Tab. 1 PD-1 & PD-L1 blockade in ovarian cancer

In a Phase-1b expansion study 75 patients were treated with avelumab [7]. Although none of the patients experienced a complete response, a partial response was seen in 8 patients, whereas 33 patients were classified as having a stable disease, leading to a disease control rate of 54.7 %. More than two-thirds of the patients received three or more lines of therapy prior to avelumab treatment. Therefore, avelumab was deemed clinically active in this heavily pre-treated cohort.

In a Phase-1b study (KEYNOTE-028) 26 patients were treated with pembrolizumab [8]. In contrast to the avelumab trial, a PD-L1 expression level of ≥1 % of tumour cells was required for study entry.
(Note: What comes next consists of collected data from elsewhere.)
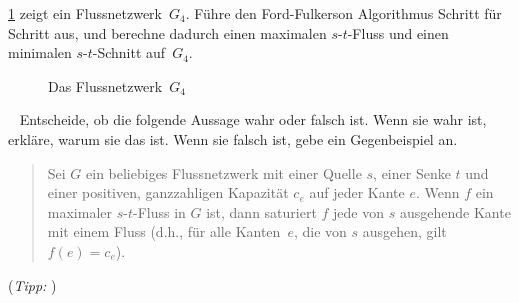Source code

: \documentclass{uebung_cs}
\begin{document}
\begin{exercise}
    \cref{Figure_4} zeigt ein Flussnetzwerk~$G_4$.
    Führe den Ford-Fulkerson Algorithmus Schritt für Schritt aus, und berechne dadurch einen maximalen $s$-$t$-Fluss und einen minimalen $s$-$t$-Schnitt auf~$G_4$.
    
    \begin{figure}[ht]
	\begin{center}
		\caption{\label{Figure_4}Das Flussnetzwerk~$G_4$}
	\end{center}
\end{figure}
\end{exercise}

\begin{exercise}\
    Entscheide, ob die folgende Aussage wahr oder falsch ist. Wenn sie wahr ist, erkläre, warum sie das ist. Wenn sie falsch ist, gebe ein Gegenbeispiel an.
    \begin{quote}
        Sei $G$ ein beliebiges Flussnetzwerk mit einer Quelle $s$, einer Senke $t$ und einer positiven, ganzzahligen Kapazität $c_e$ auf jeder Kante $e$. Wenn $f$ ein maximaler $s$-$t$-Fluss in $G$ ist, dann saturiert $f$ jede von $s$ ausgehende Kante mit einem Fluss (d.h., für alle Kanten~$e$, die von $s$ ausgehen, gilt $f(e) = c_e$).
    \end{quote}
    (\emph{Tipp: })
\end{exercise}
\end{document}
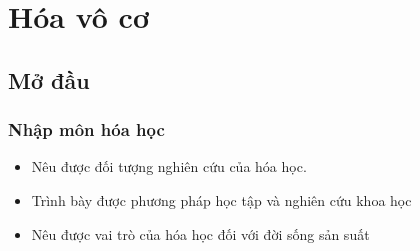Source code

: \documentclass[Main.tex]{subfiles}
\begin{document}
\titlespacing*{\subsubsection}{0cm}{0pt}{0pt}
\part{Hóa vô cơ}
\chapter{Mở đầu}
\section{Nhập môn hóa học}
\begin{MuctieuH}
	\begin{itemize}
		\item Nêu được đối tượng nghiên cứu của hóa học.
		\item Trình bày được phương pháp học tập và nghiên cứu khoa học
		\item Nêu được vai trò của hóa học đối với đời sống sản suất
	\end{itemize}
\end{MuctieuH}
\end{document}
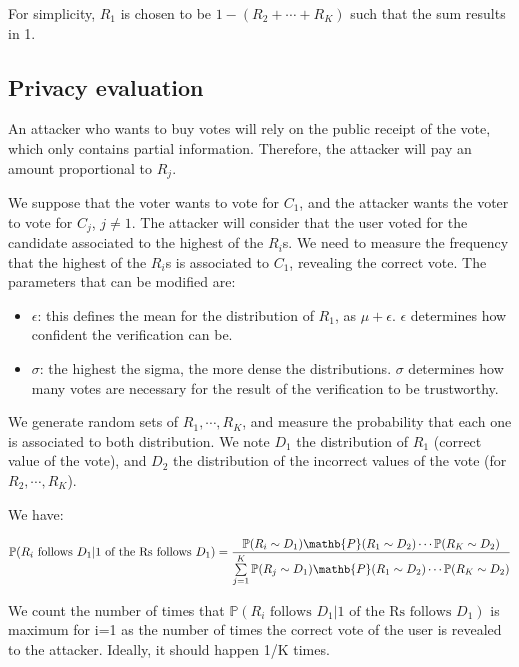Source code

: \documentclass{article}
\begin{document}
For simplicity, $R_1$ is chosen to be $1-(R_2+\cdots+R_K)$ such that the sum results in 1.


\subsection{Privacy evaluation}

An attacker who wants to buy votes will rely on the public receipt of the vote, which only contains partial information. Therefore, the attacker will pay an amount proportional to $R_j$.

We suppose that the voter wants to vote for $C_1$, and the attacker wants the voter to vote for $C_j$, $j\neq 1$. The attacker will consider that the user voted for the candidate associated to the highest of the $R_i$s. We need to measure the frequency that the highest of the $R_i$s is associated to $C_1$, revealing the correct vote. The parameters that can be modified are:
\begin{itemize}
    \item $\epsilon$: this defines the mean for the distribution of $R_1$, as $\mu + \epsilon$. $\epsilon$ determines how confident the verification can be.
    \item $\sigma$: the highest the sigma, the more dense the distributions. $\sigma$ determines how many votes are necessary for the result of the verification to be trustworthy.
\end{itemize}

We generate random sets of $R_1, \cdots, R_K$, and measure the probability that each one is associated to both distribution. We note $D_1$ the distribution of $R_1$ (correct value of the vote), and $D_2$ the distribution of the incorrect values of the vote (for $R_2, \cdots, R_K$).

We have:

$\mathbb{P}(R_i\text{ follows }D_1 | \text{1 of the Rs follows }D_1)=\dfrac{\mathbb{P}(R_i\sim D_1)\mathb{P}(R_1 \sim D_2)\cdots \mathbb{P}(R_K \sim D_2)}{\sum\limits_{j=1}^{K}\mathbb{P}(R_j\sim D_1)\mathb{P}(R_1 \sim D_2)\cdots \mathbb{P}(R_K \sim D_2)}$

We count the number of times that $\mathbb{P}(R_i\text{ follows }D_1 | \text{1 of the Rs follows }D_1)$ is maximum for i=1 as the number of times the correct vote of the user is revealed to the attacker. Ideally, it should happen 1/K times.
\end{document}
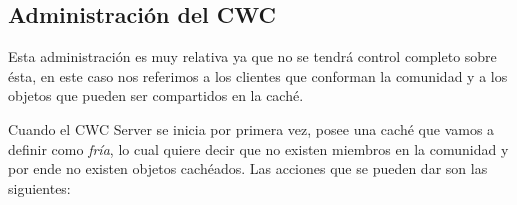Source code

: 
\subsection{Administración del CWC}

Esta administración es muy relativa ya que no se tendrá control completo sobre ésta, en este caso nos referimos a los clientes que conforman la comunidad y a los objetos que pueden ser compartidos en la caché.

Cuando el CWC Server se inicia por primera vez, posee una caché que vamos a definir como \textit{fría}, lo cual quiere decir que no existen miembros en la comunidad y por ende no existen objetos cachéados. Las acciones que se pueden dar son las siguientes:


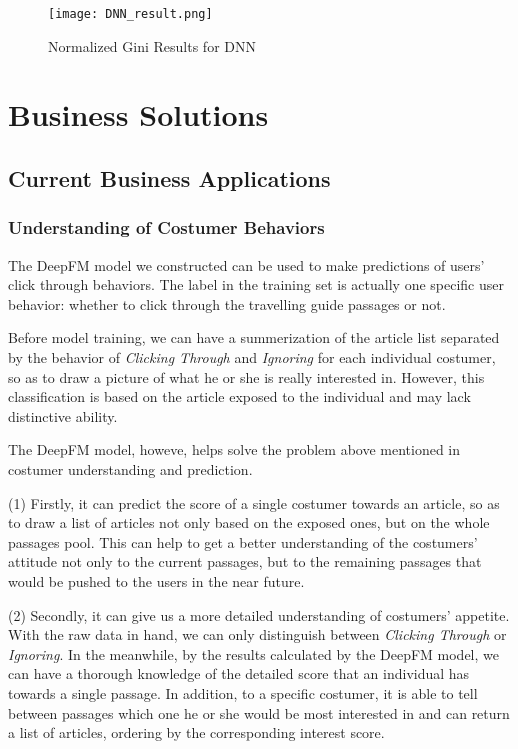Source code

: \documentclass{article}
\begin{document}
    \begin{figure}[!h]
		\centering
		\texttt{[image: DNN\_result.png]}
		\caption{\small{Normalized Gini Results for DNN}}
		\label{fig:result_dnn}
	\end{figure}

    \newpage
    \section{Business Solutions}

    \subsection{Current Business Applications}
    
    \subsubsection{Understanding of Costumer Behaviors}
    The DeepFM model we constructed can be used to make predictions of users' click through behaviors. The label in the training set is actually one specific user behavior: whether to click through the travelling guide passages or not. 

    Before model training, we can have a summerization of the article list separated by the behavior of \emph{Clicking Through} and \emph{Ignoring} for each individual costumer, so as to draw a picture of what he or she is really interested in. However, this classification is based on the article exposed to the individual and may lack distinctive ability. 

    The DeepFM model, howeve, helps solve the problem above mentioned in costumer understanding and prediction.

    (1) Firstly, it can predict the score of a single costumer towards an article, so as to draw a list of articles not only based on the exposed ones, but on the whole passages pool. This can help to get a better understanding of the costumers' attitude not only to the current passages, but to the remaining passages that would be pushed to the users in the near future.

    (2) Secondly, it can give us a more detailed understanding of costumers' appetite. With the raw data in hand, we can only distinguish between \emph{Clicking Through} or \emph{Ignoring}. In the meanwhile, by the results calculated by the DeepFM model, we can have a thorough knowledge of the detailed score that an individual has towards a single passage. In addition, to a specific costumer, it is able to tell between passages which one he or she would be most interested in and can return a list of articles, ordering by the corresponding interest score.   
\end{document}
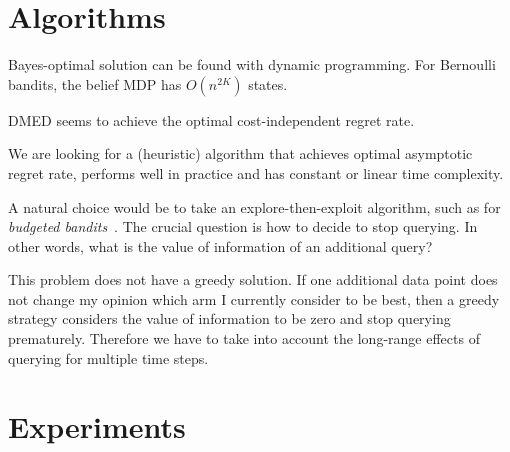 \documentclass[a4paper]{article}
\begin{document}
\section{Algorithms}

Bayes-optimal solution can be found with dynamic programming.
For Bernoulli bandits, the belief MDP has $O(n^{2K})$ states.

DMED seems to achieve the optimal cost-independent regret rate.

We are looking for a (heuristic) algorithm that achieves optimal asymptotic regret rate, performs well in practice and has constant or linear time complexity.

A natural choice would be to take an explore-then-exploit algorithm, such as for \emph{budgeted bandits}~\citep{...}.
The crucial question is how to decide to stop querying.
In other words, what is the value of information of an additional query?

This problem does not have a greedy solution.
If one additional data point does not change my opinion
which arm I currently consider to be best,
then a greedy strategy considers the value of information to be zero and stop querying prematurely.
Therefore we have to take into account the long-range effects of querying for multiple time steps.


\section{Experiments}

\iffalse
Algorithms:
* vanilla DMED (with commitment when 1 arm is selected?)
* partial monitoring algorithm (?)
* optimal stopping time (optimized problem-dependent)
* heuristic (with optimized alpha)

Problems:
* medium query cost c = 2 (>> gap)
  * horizon n = 10k vs gap 0.1 (< n^2/3)
  * horizon n = 1k vs gap 0.1 (~ n^2/3)
  * horizon n = 10k vs gap 0.01 (don't identify the arms)
* high query cost c = 50
  * horizon n = 10k vs gap 0.3 (pay to identify)
  * horizon n = 10k vs gap 0.1 (borderline case)
  * horizon n = 10k vs gap 0.05 (do not pay to identify)
* low query cost c = 0.01 (c << gap)
  * horizon n = 10k vs gap 0.1 (should almost always find the best arm)
  * horizon n = 200 vs gap 0.1 (query all the way?)
\fi
\end{document}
One complete response, two partial responses and six patients with stable disease correspond to a disease control rate of 34.6 %. Again, the duration of response was independent of response according to Response Evaluation Criteria in Solid Tumors (RECIST) criteria. In this study, the fraction of heavily pre-treated patients was even higher with 88.5 % of patients having received three or more previous lines of therapy.
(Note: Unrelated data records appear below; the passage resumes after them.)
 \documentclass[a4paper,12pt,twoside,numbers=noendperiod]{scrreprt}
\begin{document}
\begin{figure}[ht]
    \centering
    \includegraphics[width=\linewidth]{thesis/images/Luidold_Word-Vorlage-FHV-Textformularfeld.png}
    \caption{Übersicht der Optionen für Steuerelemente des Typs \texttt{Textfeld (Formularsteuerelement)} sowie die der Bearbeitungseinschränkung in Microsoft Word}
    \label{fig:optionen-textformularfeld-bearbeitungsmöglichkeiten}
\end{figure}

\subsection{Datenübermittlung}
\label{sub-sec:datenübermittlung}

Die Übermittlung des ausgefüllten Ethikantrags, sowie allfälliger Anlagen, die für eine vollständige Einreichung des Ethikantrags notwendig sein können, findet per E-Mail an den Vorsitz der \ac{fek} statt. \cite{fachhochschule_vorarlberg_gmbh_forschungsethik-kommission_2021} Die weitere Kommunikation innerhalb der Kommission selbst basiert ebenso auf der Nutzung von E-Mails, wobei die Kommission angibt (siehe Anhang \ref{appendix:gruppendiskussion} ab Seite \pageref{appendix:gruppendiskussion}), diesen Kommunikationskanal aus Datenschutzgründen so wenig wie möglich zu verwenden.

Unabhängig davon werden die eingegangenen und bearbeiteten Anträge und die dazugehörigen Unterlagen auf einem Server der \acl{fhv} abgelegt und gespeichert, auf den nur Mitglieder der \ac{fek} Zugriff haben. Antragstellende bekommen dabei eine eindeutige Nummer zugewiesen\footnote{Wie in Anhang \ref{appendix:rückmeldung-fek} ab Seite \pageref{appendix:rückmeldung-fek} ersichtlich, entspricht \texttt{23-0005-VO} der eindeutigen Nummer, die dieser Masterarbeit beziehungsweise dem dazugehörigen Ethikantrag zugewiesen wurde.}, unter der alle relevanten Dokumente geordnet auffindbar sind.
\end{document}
As known from trials for metastatic melanoma and lung cancer, anti PD-1 antibody as well as anti PD-L1 antibody treatment showed a beneficial toxicity profile. Given an overall adverse event rate of 70 %, only 8.0 % (avelumab trial) or 3.8 % (pembrolizumab trial) of patients experienced grade 3/4 toxicities. In this regard, we underscore the importance of the correct management of immune-related adverse events, which dramatically differ from chemotherapy associated adverse events. Although generally less frequent and less severe, these immune-related adverse events may require rapid therapeutic intervention such as systemic corticoids, which can effectively prevent possibly life-threatening complications.

Outlook

In summary, existing data on immune checkpoint inhibitors in ovarian cancer so far is highly promising and further proof is eagerly awaited in order to implement this novel therapeutic approach in the clinics. Determining who will benefit and who will not remains a crucial problem that must be solved. Different genetic stability might be a possible starting point; the more instable a tumour becomes, the higher the probability of the tumour expressing aberrant proteins, which can be recognized by the immune system. Therefore, the so-called BRCAness could represent a possible predictive marker for response to immune checkpoint inhibitors in ovarian cancer.